▶ [Work instruction] Below are records; how many of their lines contain "cdots"? Reply with the number and no other words.

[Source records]

#####

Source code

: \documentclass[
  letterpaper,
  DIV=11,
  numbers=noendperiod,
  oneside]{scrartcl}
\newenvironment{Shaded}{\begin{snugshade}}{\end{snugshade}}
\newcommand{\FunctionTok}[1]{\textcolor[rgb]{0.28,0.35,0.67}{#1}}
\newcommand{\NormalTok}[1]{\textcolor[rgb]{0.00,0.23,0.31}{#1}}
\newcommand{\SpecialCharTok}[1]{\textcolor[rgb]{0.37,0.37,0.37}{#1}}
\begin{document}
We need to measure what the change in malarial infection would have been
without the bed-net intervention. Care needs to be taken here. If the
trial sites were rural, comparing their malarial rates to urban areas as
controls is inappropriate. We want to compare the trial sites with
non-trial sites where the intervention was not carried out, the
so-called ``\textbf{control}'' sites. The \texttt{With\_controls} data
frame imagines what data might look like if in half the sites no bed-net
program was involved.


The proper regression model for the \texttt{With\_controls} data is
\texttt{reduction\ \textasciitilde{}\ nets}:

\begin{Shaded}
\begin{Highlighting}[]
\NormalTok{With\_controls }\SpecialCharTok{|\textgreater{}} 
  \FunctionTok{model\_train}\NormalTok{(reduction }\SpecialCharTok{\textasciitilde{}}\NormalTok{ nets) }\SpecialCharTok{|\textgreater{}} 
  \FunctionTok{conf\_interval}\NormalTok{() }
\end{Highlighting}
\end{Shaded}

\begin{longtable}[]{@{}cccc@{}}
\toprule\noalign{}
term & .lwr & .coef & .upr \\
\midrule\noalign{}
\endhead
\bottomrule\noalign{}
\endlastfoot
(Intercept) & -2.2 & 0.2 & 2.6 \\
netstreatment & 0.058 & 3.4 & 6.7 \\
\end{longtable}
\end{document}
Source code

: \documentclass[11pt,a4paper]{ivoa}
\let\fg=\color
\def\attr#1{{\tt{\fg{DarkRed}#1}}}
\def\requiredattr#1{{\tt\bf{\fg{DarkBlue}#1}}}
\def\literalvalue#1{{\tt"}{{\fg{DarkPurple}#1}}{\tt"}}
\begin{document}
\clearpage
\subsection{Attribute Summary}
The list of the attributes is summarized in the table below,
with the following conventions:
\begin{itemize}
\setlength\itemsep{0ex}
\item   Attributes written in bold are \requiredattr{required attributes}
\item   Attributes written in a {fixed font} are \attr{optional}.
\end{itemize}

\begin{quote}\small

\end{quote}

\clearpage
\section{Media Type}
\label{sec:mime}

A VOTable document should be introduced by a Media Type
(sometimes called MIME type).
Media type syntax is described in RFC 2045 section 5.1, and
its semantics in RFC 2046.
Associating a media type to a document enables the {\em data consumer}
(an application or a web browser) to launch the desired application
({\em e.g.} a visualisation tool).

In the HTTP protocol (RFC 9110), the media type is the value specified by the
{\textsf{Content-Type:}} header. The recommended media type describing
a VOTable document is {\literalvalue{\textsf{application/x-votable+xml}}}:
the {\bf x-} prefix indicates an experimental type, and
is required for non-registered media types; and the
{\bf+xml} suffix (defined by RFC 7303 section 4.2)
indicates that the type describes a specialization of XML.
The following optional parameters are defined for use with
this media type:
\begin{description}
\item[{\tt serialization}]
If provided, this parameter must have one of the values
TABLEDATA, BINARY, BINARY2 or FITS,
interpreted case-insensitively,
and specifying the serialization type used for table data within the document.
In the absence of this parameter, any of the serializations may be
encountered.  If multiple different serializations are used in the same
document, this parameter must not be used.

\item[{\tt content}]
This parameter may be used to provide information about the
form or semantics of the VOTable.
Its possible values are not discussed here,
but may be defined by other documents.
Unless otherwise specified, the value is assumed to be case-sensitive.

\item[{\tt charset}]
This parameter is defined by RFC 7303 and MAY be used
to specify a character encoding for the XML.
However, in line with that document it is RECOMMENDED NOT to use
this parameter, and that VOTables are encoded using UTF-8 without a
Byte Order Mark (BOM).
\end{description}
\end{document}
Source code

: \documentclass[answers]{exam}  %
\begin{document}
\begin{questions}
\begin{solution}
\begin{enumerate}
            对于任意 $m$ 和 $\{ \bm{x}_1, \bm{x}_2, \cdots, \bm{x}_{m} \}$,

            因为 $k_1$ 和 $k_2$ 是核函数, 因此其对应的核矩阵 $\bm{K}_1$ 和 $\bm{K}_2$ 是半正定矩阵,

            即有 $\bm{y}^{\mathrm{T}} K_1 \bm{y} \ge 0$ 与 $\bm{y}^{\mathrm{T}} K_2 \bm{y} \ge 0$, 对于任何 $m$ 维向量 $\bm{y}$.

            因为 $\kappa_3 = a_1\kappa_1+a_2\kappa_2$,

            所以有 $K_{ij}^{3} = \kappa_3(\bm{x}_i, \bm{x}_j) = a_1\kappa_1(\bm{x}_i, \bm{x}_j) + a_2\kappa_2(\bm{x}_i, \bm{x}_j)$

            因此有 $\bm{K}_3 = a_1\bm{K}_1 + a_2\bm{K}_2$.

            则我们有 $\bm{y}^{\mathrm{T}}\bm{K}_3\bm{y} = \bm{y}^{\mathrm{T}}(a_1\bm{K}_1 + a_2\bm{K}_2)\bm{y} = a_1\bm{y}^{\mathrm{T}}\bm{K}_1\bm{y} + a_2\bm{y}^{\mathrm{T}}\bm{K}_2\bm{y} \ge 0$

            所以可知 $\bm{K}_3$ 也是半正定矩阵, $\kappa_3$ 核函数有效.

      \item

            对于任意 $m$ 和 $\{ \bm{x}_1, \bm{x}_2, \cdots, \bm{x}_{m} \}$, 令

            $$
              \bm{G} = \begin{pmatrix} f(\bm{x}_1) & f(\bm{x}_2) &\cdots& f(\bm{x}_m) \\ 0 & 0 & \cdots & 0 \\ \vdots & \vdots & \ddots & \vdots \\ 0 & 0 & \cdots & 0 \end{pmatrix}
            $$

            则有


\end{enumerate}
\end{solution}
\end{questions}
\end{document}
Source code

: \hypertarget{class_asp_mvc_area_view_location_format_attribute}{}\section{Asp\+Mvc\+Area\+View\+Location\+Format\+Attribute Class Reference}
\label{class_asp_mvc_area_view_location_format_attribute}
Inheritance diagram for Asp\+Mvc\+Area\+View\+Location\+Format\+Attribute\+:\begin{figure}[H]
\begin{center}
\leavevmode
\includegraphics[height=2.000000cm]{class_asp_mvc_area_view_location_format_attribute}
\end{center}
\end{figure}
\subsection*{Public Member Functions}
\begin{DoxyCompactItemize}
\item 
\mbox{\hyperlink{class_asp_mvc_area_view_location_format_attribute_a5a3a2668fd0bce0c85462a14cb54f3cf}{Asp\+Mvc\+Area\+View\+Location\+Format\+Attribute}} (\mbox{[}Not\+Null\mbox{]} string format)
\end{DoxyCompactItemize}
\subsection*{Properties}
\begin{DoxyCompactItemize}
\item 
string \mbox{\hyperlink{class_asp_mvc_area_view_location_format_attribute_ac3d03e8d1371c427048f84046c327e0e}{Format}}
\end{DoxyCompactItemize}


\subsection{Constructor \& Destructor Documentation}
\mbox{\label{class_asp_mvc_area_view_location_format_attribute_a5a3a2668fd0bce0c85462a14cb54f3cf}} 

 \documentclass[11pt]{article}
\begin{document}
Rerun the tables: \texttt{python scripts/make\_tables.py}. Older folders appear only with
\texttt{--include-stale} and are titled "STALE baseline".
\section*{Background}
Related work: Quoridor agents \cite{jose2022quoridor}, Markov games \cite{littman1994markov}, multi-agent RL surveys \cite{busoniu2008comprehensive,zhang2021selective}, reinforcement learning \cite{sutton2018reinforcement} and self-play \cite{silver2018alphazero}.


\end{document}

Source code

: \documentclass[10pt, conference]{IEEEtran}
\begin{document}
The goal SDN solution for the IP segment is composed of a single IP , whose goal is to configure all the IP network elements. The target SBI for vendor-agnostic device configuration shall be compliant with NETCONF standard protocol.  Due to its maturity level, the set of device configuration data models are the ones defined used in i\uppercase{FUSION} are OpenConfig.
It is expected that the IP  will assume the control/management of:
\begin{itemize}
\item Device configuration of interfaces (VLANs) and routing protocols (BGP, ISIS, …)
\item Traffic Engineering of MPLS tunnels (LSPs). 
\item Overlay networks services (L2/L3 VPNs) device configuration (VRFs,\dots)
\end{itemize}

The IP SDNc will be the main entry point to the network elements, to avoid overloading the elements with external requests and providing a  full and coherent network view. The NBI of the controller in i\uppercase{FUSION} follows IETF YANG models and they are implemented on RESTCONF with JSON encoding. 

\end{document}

#####

▶ [Task solution] 3